COMMON MISTEAKS MISTAKES IN
USING STATISTICS: Spotting and Avoiding Them
Overview of Frequentist Confidence
Intervals
The General Situation:
- We are considering a random
variable Y.
- We are interested in a certain parameter (e.g., a proportion, or
mean, or
regression coefficient, or variance) associated with the random
variable Y.
- We do not know the value of the parameter.
- Goal 1:
We
would like to estimate the unknown parameter,
using data from a sample.
- Goal 2:
We
would also like to get some sense of how
good our estimate is.
The
first goal is usually
easier than the second.
Example: If the parameter we
are interested in estimating is the mean
of the random variable, then
we can estimate it using a sample
mean.1
Important
note on terminology:
- The mean of the random
variable Y is also called the expected value or the expectation of Y. It is denoted
E(Y). It is also called the population
mean, often denoted µ. It is what we do not know in this
example.
- A sample mean
is typically denoted ȳ (read
"y-bar"). It is calculated
from a sample y1, y2, ... , yn of
values of Y by the familiar formula ȳ = (y1+
y2+ ... + yn)/n.
- The population mean µ and
a sample mean ȳ are usually not the same. Confusing them is a common mistake.
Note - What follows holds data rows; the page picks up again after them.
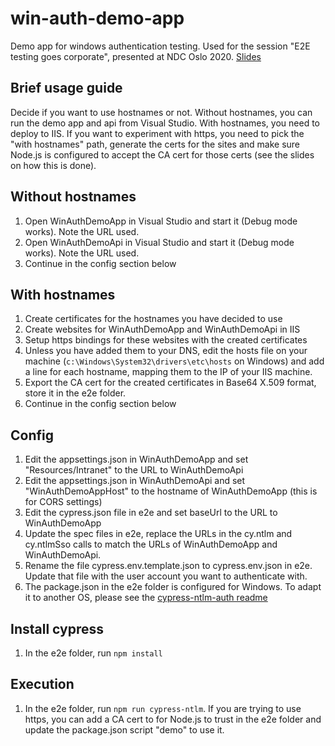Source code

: # win-auth-demo-app
Demo app for windows authentication testing. Used for the session "E2E testing goes corporate", presented at NDC Oslo 2020. [Slides](https://bit.ly/3dYzYrK)

## Brief usage guide

Decide if you want to use hostnames or not. Without hostnames, you can run the demo app and api from Visual Studio. With hostnames, you need to deploy to IIS. If you want to experiment with https, you need to pick the "with hostnames" path, generate the certs for the sites and make sure Node.js is configured to accept the CA cert for those certs (see the slides on how this is done).

## Without hostnames

1. Open WinAuthDemoApp in Visual Studio and start it (Debug mode works). Note the URL used.
2. Open WinAuthDemoApi in Visual Studio and start it (Debug mode works). Note the URL used.
3. Continue in the config section below

## With hostnames

1. Create certificates for the hostnames you have decided to use
2. Create websites for WinAuthDemoApp and WinAuthDemoApi in IIS
3. Setup https bindings for these websites with the created certificates
4. Unless you have added them to your DNS, edit the hosts file on your machine (`c:\Windows\System32\drivers\etc\hosts`  on Windows) and add a line for each hostname, mapping them to the IP of your IIS machine.
5. Export the CA cert for the created certificates in Base64 X.509 format, store it in the e2e folder.
6. Continue in the config section below

## Config

1. Edit the appsettings.json in WinAuthDemoApp and set "Resources/Intranet" to the URL to WinAuthDemoApi
2. Edit the appsettings.json in WinAuthDemoApi and set "WinAuthDemoAppHost" to the hostname of WinAuthDemoApp (this is for CORS settings)
3. Edit the cypress.json file in e2e and set baseUrl to the URL to WinAuthDemoApp
4. Update the spec files in e2e, replace the URLs in the cy.ntlm and cy.ntlmSso calls to match the URLs of WinAuthDemoApp and WinAuthDemoApi.
5. Rename the file cypress.env.template.json to cypress.env.json in e2e. Update that file with the user account you want to authenticate with. 
6. The package.json in the e2e folder is configured for Windows. To adapt it to another OS, please see the [cypress-ntlm-auth readme](https://github.com/bjowes/cypress-ntlm-auth)

## Install cypress

1. In the e2e folder, run `npm install`

## Execution

1. In the e2e folder, run `npm run cypress-ntlm`. If you are trying to use https, you can add a CA cert to for Node.js to trust in the e2e folder and update the package.json script "demo" to use it.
- Note that I have written "the population mean" but "a sample mean". A sample mean
depends on the sample chosen. Since there are many possible samples,
there are many possible sample means.
The
idea for the second goal: Although
we typically have just one sample at hand when we do statistics, the reasoning used in frequentist
(classical) inference depends on thinking about all possible suitable
samples of the same size n. Which samples are considered
"suitable" will depend on the particular statistical procedure to be
used. Each statistical
procedure has model assumptions
that are needed to ensure that the reasoning behind the procedure is
sound. The model assumptions determine which samples are "suitable."
(Cf. Overview of Frequentist
Hypothesis Testing)
Example:
The parameter we
are interested in estimating is the population mean µ
= E(Y) of the random variable Y.
- In this case, "suitable sample" turns out
to be "simple
random sample" (i.e., the model assumptions for the particular
procedure require a simple random sample).
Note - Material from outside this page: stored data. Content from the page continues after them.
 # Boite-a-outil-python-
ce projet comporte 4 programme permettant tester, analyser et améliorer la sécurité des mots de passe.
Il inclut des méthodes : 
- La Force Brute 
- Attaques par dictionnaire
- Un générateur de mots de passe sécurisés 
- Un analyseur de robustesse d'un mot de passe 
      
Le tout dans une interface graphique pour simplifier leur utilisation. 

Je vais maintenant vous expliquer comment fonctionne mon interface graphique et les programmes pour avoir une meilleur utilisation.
- So we collect a simple random sample, say
of size n,
consisting of observations y1, y2,
... , yn. (For example, if Y is
"height of an adult American male", we take a sample random sample of n
adult American males; y1, y2,
... , yn are their heights.)
- We use the sample mean ȳ = (y1+
y2+ ... + yn)/n as our estimate of µ.
(This is an example of a point estimate
-- a numerical estimate with no indication of how good the estimate
is.)
- But to get an idea of how good our estimate
is, we look
at all possible simple random
samples of size n from Y. (In the specific example, we consider
all possible simple random samples of adult American males, and for
each sample of men, the list of their heights.)
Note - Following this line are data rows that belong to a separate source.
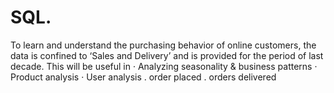 # SQL.
To learn and understand the purchasing behavior of online customers, the data is confined to ‘Sales and Delivery’ and is provided for the period of last decade. This will be useful in · Analyzing seasonality & business patterns · Product analysis · User analysis . order placed . orders delivered
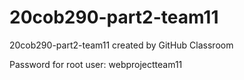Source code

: # 20cob290-part2-team11
20cob290-part2-team11 created by GitHub Classroom

Password for root user: webprojectteam11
- One way we can get a sense of how good our
estimate is
in this situation is to consider the sample
means for all possible
simple random samples of size n from Y. This amounts to defining
a new
random variable, which we will call Ȳn (read Y-bar sub n).
We can describe the random variable as Ȳn
as
"sample mean of a simple random sample of size n from Y", or perhaps
more clearly as: "pick
a simple random sample of size n from Y and calculate its sample
mean". Note that each value
of Ȳn
is an estimate of the
population mean µ.
- This new random variable Ȳn
has a distribution. This is called a sampling distribution,
since it
arises from considering varying samples. The
distribution of Ȳn
gives us information about the
variability (as samples vary) of our method of estimating the
population mean µ.
(Click here to see a summary
chart and picture of both
distributions. See also the Rice Virtual Lab in Statistics' Sampling
Distribution Simulation to visualize sampling distributions for a
variety of parameters and a variety of distributions.)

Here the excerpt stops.